(Task statement) Write out again, exactly, the lines below starting at the one with "- T readRemoveSolvent();//Read" and ending at the one with "- T readGammaType(int".

Saved data entries

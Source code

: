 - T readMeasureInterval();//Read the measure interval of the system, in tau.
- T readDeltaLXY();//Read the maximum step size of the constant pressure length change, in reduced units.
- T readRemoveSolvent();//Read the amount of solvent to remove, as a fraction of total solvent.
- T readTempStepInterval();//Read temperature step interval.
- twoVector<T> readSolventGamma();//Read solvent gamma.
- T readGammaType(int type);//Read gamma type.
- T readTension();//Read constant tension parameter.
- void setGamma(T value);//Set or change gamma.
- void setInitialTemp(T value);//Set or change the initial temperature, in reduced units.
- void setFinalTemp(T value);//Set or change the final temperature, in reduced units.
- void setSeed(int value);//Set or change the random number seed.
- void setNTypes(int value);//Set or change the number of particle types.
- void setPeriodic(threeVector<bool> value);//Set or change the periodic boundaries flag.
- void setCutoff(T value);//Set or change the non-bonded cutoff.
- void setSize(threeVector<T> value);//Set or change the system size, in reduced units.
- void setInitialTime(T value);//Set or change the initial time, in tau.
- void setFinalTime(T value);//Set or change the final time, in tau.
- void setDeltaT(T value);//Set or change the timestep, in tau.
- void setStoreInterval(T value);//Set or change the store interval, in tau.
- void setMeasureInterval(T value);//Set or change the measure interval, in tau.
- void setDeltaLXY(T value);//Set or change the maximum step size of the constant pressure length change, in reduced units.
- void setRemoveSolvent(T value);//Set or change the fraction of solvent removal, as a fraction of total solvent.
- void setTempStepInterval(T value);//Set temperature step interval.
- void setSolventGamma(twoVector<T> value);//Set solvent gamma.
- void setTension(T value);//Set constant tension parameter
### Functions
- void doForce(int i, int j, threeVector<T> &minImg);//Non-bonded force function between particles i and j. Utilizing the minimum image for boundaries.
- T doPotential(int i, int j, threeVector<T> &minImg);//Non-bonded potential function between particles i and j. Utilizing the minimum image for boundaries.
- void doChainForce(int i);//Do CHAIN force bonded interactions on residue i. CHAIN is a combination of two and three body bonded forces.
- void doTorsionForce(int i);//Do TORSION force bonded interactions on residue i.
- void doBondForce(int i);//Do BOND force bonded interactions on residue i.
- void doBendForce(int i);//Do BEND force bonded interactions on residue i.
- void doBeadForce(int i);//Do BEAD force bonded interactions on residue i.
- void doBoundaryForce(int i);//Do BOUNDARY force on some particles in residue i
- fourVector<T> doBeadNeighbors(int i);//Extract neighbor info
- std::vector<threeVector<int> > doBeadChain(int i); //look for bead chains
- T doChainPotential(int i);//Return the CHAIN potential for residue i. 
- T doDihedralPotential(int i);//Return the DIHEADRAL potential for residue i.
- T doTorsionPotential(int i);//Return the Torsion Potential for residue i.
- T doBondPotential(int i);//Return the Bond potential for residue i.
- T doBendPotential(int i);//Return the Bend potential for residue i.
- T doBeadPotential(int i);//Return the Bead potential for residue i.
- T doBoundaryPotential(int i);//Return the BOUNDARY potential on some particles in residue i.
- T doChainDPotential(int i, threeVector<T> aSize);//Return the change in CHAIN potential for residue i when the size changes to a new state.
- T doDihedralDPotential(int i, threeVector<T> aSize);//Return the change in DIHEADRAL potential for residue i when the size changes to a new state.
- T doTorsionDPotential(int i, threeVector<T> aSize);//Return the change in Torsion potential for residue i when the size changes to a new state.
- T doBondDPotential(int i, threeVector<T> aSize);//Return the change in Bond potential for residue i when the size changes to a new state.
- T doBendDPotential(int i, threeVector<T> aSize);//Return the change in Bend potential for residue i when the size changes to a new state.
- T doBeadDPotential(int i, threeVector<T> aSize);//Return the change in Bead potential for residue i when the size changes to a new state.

(Result for this task)
- T readRemoveSolvent();//Read the amount of solvent to remove, as a fraction of total solvent.
- T readTempStepInterval();//Read temperature step interval.
- twoVector<T> readSolventGamma();//Read solvent gamma.
- T readGammaType(int type);//Read gamma type.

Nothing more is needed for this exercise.